*** Records for this exercise ***
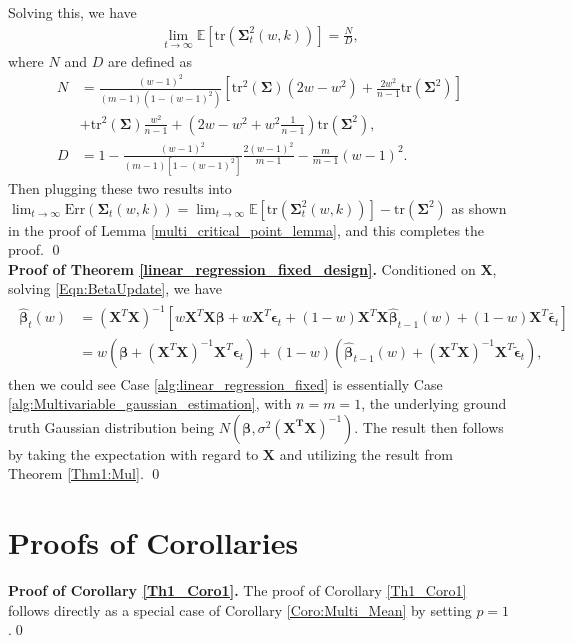 Solving this, we have
\begin{align*}
\lim_{t \to \infty}\mathbb{E}[\mathrm{tr}(\bm \Sigma_t^2(w,k))]=\frac{N}{D},
\end{align*}
where $N$ and $D$ are defined as
\begin{align*}
N & = 
\frac{(w-1)^2}{(m-1)(1-(w-1)^2)}
\left[
\mathrm{tr}^2(\mathbf{\Sigma})(2w-w^2)
+ \frac{2w^2}{n-1}\mathrm{tr}(\mathbf{\Sigma}^2)
\right]
\\ & + \mathrm{tr}^2(\mathbf{\Sigma})\frac{w^2}{n-1}
+ \left(2w-w^2+w^2\frac{1}{n-1}\right)\mathrm{tr}(\mathbf{\Sigma}^2), \\
D& = 
1 
- \frac{(w-1)^2}{(m-1)[1-(w-1)^2]}
\frac{2(w-1)^2}{m-1} 
- \frac{m}{m-1}(w-1)^2.
\end{align*}
Then plugging these two results into $\lim_{t \to \infty} \mathrm{Err}(\mathbf{\Sigma}_t(w,k))=\lim_{t \to \infty}\mathbb{E}\left[\mathrm{tr}(\bm{\Sigma}^2_t(w,k))\right]-\mathrm{tr}(\mathbf{\Sigma}^2)$ as shown in the proof of Lemma \ref{multi_critical_point_lemma}, and this completes the proof. \qed \\

\noindent
\textbf{Proof of Theorem \ref{linear_regression_fixed_design}.} Conditioned on $\mathbf{X}$, solving \eqref{Eqn:BetaUpdate}, we have
\begin{align}
\begin{split}
\widehat{\boldsymbol{\beta}}_t(w)&=(\mathbf{X}^T\mathbf{X})^{-1}[w \mathbf{X}^T\mathbf{X}\boldsymbol{\beta}+w\mathbf{X}^T\boldsymbol{\epsilon}_t+(1-w)\mathbf{X}^T\mathbf{X}\widehat{\boldsymbol{\beta}}_{t-1}(w)+(1-w)\mathbf{X}^T\widetilde{\boldsymbol{\epsilon}_t}]
\\&=w(\boldsymbol{\beta}+(\mathbf{X}^T\mathbf{X})^{-1}\mathbf{X}^T \boldsymbol{\epsilon}_t) +(1-w)(\widehat{\boldsymbol{\beta}}_{t-1}(w)+(\mathbf{X}^T\mathbf{X})^{-1}\mathbf{X}^T \widetilde{\boldsymbol{\epsilon}}_t),
\end{split}
\end{align}
then we could see Case \ref{alg:linear_regression_fixed} is essentially Case \ref{alg:Multivariable_gaussian_estimation}, with $n=m=1$, the underlying ground truth Gaussian distribution being $N(\boldsymbol{\beta}, \sigma^2(\mathbf{X^T X})^{-1})$. The result then follows by taking the expectation with regard to $\mathbf{X}$ and utilizing the result from Theorem \ref{Thm1:Mul}. \qed \\



\section{Proofs of Corollaries}
\textbf{Proof of Corollary \ref{Th1_Coro1}.} The proof of Corollary \ref{Th1_Coro1} follows directly as a special case of Corollary \ref{Coro:Multi_Mean} by setting $p=1$.\qed \\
*** End of Records for this exercise ***
Retype each line above exactly and leave out any picture.

 Solving this, we have
\begin{align*}
\lim_{t \to \infty}\mathbb{E}[\mathrm{tr}(\bm \Sigma_t^2(w,k))]=\frac{N}{D},
\end{align*}
where $N$ and $D$ are defined as
\begin{align*}
N & = 
\frac{(w-1)^2}{(m-1)(1-(w-1)^2)}
\left[
\mathrm{tr}^2(\mathbf{\Sigma})(2w-w^2)
+ \frac{2w^2}{n-1}\mathrm{tr}(\mathbf{\Sigma}^2)
\right]
\\ & + \mathrm{tr}^2(\mathbf{\Sigma})\frac{w^2}{n-1}
+ \left(2w-w^2+w^2\frac{1}{n-1}\right)\mathrm{tr}(\mathbf{\Sigma}^2), \\
D& = 
1 
- \frac{(w-1)^2}{(m-1)[1-(w-1)^2]}
\frac{2(w-1)^2}{m-1} 
- \frac{m}{m-1}(w-1)^2.
\end{align*}
Then plugging these two results into $\lim_{t \to \infty} \mathrm{Err}(\mathbf{\Sigma}_t(w,k))=\lim_{t \to \infty}\mathbb{E}\left[\mathrm{tr}(\bm{\Sigma}^2_t(w,k))\right]-\mathrm{tr}(\mathbf{\Sigma}^2)$ as shown in the proof of Lemma \ref{multi_critical_point_lemma}, and this completes the proof. \qed \\

\noindent
\textbf{Proof of Theorem \ref{linear_regression_fixed_design}.} Conditioned on $\mathbf{X}$, solving \eqref{Eqn:BetaUpdate}, we have
\begin{align}
\begin{split}
\widehat{\boldsymbol{\beta}}_t(w)&=(\mathbf{X}^T\mathbf{X})^{-1}[w \mathbf{X}^T\mathbf{X}\boldsymbol{\beta}+w\mathbf{X}^T\boldsymbol{\epsilon}_t+(1-w)\mathbf{X}^T\mathbf{X}\widehat{\boldsymbol{\beta}}_{t-1}(w)+(1-w)\mathbf{X}^T\widetilde{\boldsymbol{\epsilon}_t}]
\\&=w(\boldsymbol{\beta}+(\mathbf{X}^T\mathbf{X})^{-1}\mathbf{X}^T \boldsymbol{\epsilon}_t) +(1-w)(\widehat{\boldsymbol{\beta}}_{t-1}(w)+(\mathbf{X}^T\mathbf{X})^{-1}\mathbf{X}^T \widetilde{\boldsymbol{\epsilon}}_t),
\end{split}
\end{align}
then we could see Case \ref{alg:linear_regression_fixed} is essentially Case \ref{alg:Multivariable_gaussian_estimation}, with $n=m=1$, the underlying ground truth Gaussian distribution being $N(\boldsymbol{\beta}, \sigma^2(\mathbf{X^T X})^{-1})$. The result then follows by taking the expectation with regard to $\mathbf{X}$ and utilizing the result from Theorem \ref{Thm1:Mul}. \qed \\



\section{Proofs of Corollaries}
\textbf{Proof of Corollary \ref{Th1_Coro1}.} The proof of Corollary \ref{Th1_Coro1} follows directly as a special case of Corollary \ref{Coro:Multi_Mean} by setting $p=1$.\qed \\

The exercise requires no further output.